Locate every line in the records below that holds the word "animals" and return each one.

=== Records for this task ===

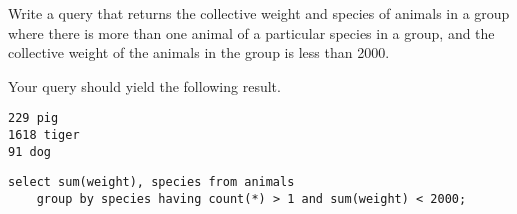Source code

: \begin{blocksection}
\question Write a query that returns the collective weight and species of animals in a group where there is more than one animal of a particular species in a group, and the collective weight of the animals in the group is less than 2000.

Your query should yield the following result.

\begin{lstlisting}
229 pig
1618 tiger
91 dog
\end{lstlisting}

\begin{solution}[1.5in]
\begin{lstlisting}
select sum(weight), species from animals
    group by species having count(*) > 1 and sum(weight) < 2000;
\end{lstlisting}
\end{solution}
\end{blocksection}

===
=== Records for this task ===

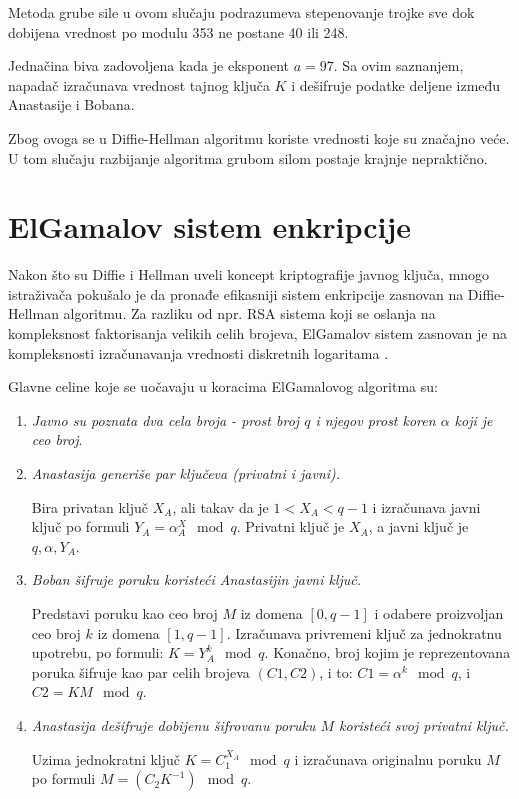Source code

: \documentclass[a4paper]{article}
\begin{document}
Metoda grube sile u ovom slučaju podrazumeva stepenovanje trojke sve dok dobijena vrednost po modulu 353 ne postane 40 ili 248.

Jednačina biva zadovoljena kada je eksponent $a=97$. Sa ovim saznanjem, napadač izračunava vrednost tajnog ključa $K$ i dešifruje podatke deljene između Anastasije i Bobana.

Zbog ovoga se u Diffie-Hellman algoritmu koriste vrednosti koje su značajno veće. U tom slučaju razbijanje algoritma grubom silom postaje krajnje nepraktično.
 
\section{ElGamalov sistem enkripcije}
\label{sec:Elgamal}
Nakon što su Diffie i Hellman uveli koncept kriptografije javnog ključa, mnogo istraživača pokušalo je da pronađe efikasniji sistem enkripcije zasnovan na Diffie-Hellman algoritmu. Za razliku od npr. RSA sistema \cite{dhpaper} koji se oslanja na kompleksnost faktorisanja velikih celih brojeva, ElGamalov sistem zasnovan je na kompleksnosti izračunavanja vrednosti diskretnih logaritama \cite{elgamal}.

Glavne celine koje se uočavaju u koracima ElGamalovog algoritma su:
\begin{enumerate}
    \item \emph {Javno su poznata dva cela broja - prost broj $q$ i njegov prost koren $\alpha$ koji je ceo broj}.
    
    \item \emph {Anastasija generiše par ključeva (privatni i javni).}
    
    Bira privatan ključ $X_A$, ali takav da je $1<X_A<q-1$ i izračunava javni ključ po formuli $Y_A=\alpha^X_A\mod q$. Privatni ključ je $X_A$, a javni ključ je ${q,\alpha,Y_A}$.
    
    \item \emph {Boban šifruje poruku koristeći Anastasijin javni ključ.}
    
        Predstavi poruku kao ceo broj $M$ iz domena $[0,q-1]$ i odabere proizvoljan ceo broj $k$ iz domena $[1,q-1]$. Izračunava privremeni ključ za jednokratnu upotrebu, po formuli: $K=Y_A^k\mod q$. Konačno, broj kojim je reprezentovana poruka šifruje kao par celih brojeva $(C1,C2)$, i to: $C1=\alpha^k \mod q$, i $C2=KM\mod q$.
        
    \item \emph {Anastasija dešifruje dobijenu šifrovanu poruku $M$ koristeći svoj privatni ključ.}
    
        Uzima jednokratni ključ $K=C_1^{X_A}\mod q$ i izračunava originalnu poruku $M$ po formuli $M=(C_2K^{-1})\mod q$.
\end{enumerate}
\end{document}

===
=== Records for this task ===

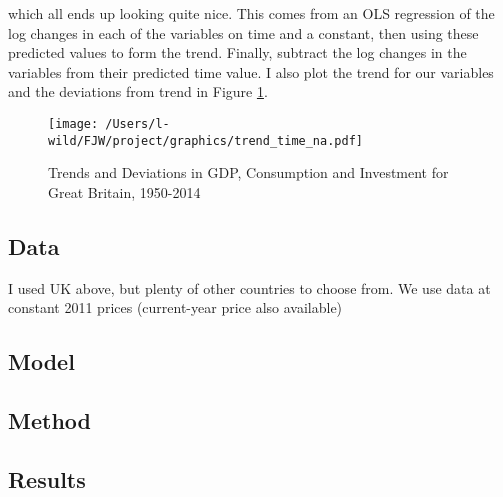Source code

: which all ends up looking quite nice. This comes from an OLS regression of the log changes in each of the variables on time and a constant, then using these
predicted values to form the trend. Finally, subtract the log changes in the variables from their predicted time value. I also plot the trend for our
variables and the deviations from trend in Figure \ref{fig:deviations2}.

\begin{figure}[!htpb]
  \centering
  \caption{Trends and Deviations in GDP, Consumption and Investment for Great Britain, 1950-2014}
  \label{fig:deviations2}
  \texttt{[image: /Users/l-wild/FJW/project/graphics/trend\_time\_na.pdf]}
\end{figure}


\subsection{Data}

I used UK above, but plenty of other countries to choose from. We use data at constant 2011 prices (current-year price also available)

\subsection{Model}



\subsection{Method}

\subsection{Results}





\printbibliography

===

Output of the task =
\question Write a query that returns the collective weight and species of animals in a group where there is more than one animal of a particular species in a group, and the collective weight of the animals in the group is less than 2000.
select sum(weight), species from animals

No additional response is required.